■ Task details: No line before the one containing "### Module 3" should appear; that line and all lines after it, through the end of the data, are to be set down exactly.

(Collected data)
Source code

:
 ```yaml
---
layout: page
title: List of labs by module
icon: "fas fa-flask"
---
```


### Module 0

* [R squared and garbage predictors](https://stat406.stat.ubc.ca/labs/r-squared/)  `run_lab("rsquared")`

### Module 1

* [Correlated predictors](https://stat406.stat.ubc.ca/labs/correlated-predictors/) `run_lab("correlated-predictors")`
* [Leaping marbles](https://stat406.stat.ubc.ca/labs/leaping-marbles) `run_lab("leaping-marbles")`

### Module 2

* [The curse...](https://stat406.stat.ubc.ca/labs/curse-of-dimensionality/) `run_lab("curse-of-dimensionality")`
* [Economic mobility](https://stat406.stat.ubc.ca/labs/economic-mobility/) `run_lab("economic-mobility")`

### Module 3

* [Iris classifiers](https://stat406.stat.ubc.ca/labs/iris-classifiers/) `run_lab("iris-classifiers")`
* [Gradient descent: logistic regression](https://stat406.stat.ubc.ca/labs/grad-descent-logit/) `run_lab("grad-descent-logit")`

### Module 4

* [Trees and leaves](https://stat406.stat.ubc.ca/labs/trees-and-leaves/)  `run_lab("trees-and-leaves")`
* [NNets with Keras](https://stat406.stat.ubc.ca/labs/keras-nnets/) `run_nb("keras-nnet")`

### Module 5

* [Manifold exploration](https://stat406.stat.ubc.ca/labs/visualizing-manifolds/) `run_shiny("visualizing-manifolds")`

■ Answer below:
### Module 3

* [Iris classifiers](https://stat406.stat.ubc.ca/labs/iris-classifiers/) `run_lab("iris-classifiers")`
* [Gradient descent: logistic regression](https://stat406.stat.ubc.ca/labs/grad-descent-logit/) `run_lab("grad-descent-logit")`

### Module 4

* [Trees and leaves](https://stat406.stat.ubc.ca/labs/trees-and-leaves/)  `run_lab("trees-and-leaves")`
* [NNets with Keras](https://stat406.stat.ubc.ca/labs/keras-nnets/) `run_nb("keras-nnet")`

### Module 5

* [Manifold exploration](https://stat406.stat.ubc.ca/labs/visualizing-manifolds/) `run_shiny("visualizing-manifolds")`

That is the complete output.